Print out all of the data below, keeping it identical to the original.

*** Opening of Given information ***

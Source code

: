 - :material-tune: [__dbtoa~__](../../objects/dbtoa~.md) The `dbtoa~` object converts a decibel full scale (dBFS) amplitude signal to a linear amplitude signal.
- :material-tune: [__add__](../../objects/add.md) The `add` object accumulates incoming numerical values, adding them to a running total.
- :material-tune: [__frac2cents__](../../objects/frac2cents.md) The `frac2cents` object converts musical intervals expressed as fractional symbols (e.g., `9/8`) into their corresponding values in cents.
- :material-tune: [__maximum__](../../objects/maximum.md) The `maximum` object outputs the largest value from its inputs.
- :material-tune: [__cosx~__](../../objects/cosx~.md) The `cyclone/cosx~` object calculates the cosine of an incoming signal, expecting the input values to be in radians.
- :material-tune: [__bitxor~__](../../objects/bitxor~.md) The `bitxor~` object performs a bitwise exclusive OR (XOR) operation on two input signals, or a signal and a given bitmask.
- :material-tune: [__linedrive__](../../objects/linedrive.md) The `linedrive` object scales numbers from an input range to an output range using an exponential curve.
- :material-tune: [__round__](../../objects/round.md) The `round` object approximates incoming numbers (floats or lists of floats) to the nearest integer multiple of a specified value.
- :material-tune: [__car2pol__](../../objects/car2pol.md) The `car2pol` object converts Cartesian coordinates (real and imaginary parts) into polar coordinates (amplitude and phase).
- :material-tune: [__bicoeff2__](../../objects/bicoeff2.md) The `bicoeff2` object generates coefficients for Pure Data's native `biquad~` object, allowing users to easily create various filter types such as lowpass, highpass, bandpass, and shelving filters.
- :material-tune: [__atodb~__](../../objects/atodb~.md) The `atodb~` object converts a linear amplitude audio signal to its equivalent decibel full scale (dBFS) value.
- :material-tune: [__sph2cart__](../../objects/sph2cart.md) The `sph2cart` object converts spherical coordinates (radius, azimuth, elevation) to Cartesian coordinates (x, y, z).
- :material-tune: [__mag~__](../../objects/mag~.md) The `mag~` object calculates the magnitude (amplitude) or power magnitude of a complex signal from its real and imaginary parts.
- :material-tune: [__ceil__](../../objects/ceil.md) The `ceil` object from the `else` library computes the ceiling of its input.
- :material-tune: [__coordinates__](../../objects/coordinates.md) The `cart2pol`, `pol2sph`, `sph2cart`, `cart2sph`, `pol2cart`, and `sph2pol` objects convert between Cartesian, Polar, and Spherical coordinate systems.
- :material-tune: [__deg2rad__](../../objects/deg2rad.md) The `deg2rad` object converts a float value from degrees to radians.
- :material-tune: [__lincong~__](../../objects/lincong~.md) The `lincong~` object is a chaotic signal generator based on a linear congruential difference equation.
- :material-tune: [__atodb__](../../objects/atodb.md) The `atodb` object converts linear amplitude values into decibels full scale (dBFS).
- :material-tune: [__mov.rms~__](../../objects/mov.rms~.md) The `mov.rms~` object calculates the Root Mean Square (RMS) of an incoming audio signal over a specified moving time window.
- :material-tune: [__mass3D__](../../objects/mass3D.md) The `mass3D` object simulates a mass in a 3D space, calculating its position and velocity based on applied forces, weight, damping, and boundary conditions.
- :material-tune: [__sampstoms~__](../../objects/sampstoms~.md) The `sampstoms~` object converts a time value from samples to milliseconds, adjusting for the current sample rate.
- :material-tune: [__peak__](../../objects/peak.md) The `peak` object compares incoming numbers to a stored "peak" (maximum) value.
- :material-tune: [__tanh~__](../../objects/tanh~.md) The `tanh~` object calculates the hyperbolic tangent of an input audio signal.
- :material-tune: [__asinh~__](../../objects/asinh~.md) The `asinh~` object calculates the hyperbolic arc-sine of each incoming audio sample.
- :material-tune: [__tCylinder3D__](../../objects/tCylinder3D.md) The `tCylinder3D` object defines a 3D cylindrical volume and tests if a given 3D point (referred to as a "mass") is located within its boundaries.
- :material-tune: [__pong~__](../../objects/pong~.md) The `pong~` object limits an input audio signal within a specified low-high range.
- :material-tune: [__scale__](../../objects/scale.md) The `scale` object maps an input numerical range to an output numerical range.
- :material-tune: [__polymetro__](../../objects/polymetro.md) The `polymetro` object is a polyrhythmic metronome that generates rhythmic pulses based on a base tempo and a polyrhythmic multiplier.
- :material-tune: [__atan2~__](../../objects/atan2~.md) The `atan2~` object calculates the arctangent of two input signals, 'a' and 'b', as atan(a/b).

*** Close of Given information ***

Reply to the task:
Source code

: - :material-tune: [__dbtoa~__](../../objects/dbtoa~.md) The `dbtoa~` object converts a decibel full scale (dBFS) amplitude signal to a linear amplitude signal.
- :material-tune: [__add__](../../objects/add.md) The `add` object accumulates incoming numerical values, adding them to a running total.
- :material-tune: [__frac2cents__](../../objects/frac2cents.md) The `frac2cents` object converts musical intervals expressed as fractional symbols (e.g., `9/8`) into their corresponding values in cents.
- :material-tune: [__maximum__](../../objects/maximum.md) The `maximum` object outputs the largest value from its inputs.
- :material-tune: [__cosx~__](../../objects/cosx~.md) The `cyclone/cosx~` object calculates the cosine of an incoming signal, expecting the input values to be in radians.
- :material-tune: [__bitxor~__](../../objects/bitxor~.md) The `bitxor~` object performs a bitwise exclusive OR (XOR) operation on two input signals, or a signal and a given bitmask.
- :material-tune: [__linedrive__](../../objects/linedrive.md) The `linedrive` object scales numbers from an input range to an output range using an exponential curve.
- :material-tune: [__round__](../../objects/round.md) The `round` object approximates incoming numbers (floats or lists of floats) to the nearest integer multiple of a specified value.
- :material-tune: [__car2pol__](../../objects/car2pol.md) The `car2pol` object converts Cartesian coordinates (real and imaginary parts) into polar coordinates (amplitude and phase).
- :material-tune: [__bicoeff2__](../../objects/bicoeff2.md) The `bicoeff2` object generates coefficients for Pure Data's native `biquad~` object, allowing users to easily create various filter types such as lowpass, highpass, bandpass, and shelving filters.
- :material-tune: [__atodb~__](../../objects/atodb~.md) The `atodb~` object converts a linear amplitude audio signal to its equivalent decibel full scale (dBFS) value.
- :material-tune: [__sph2cart__](../../objects/sph2cart.md) The `sph2cart` object converts spherical coordinates (radius, azimuth, elevation) to Cartesian coordinates (x, y, z).
- :material-tune: [__mag~__](../../objects/mag~.md) The `mag~` object calculates the magnitude (amplitude) or power magnitude of a complex signal from its real and imaginary parts.
- :material-tune: [__ceil__](../../objects/ceil.md) The `ceil` object from the `else` library computes the ceiling of its input.
- :material-tune: [__coordinates__](../../objects/coordinates.md) The `cart2pol`, `pol2sph`, `sph2cart`, `cart2sph`, `pol2cart`, and `sph2pol` objects convert between Cartesian, Polar, and Spherical coordinate systems.
- :material-tune: [__deg2rad__](../../objects/deg2rad.md) The `deg2rad` object converts a float value from degrees to radians.
- :material-tune: [__lincong~__](../../objects/lincong~.md) The `lincong~` object is a chaotic signal generator based on a linear congruential difference equation.
- :material-tune: [__atodb__](../../objects/atodb.md) The `atodb` object converts linear amplitude values into decibels full scale (dBFS).
- :material-tune: [__mov.rms~__](../../objects/mov.rms~.md) The `mov.rms~` object calculates the Root Mean Square (RMS) of an incoming audio signal over a specified moving time window.
- :material-tune: [__mass3D__](../../objects/mass3D.md) The `mass3D` object simulates a mass in a 3D space, calculating its position and velocity based on applied forces, weight, damping, and boundary conditions.
- :material-tune: [__sampstoms~__](../../objects/sampstoms~.md) The `sampstoms~` object converts a time value from samples to milliseconds, adjusting for the current sample rate.
- :material-tune: [__peak__](../../objects/peak.md) The `peak` object compares incoming numbers to a stored "peak" (maximum) value.
- :material-tune: [__tanh~__](../../objects/tanh~.md) The `tanh~` object calculates the hyperbolic tangent of an input audio signal.
- :material-tune: [__asinh~__](../../objects/asinh~.md) The `asinh~` object calculates the hyperbolic arc-sine of each incoming audio sample.
- :material-tune: [__tCylinder3D__](../../objects/tCylinder3D.md) The `tCylinder3D` object defines a 3D cylindrical volume and tests if a given 3D point (referred to as a "mass") is located within its boundaries.
- :material-tune: [__pong~__](../../objects/pong~.md) The `pong~` object limits an input audio signal within a specified low-high range.
- :material-tune: [__scale__](../../objects/scale.md) The `scale` object maps an input numerical range to an output numerical range.
- :material-tune: [__polymetro__](../../objects/polymetro.md) The `polymetro` object is a polyrhythmic metronome that generates rhythmic pulses based on a base tempo and a polyrhythmic multiplier.
- :material-tune: [__atan2~__](../../objects/atan2~.md) The `atan2~` object calculates the arctangent of two input signals, 'a' and 'b', as atan(a/b).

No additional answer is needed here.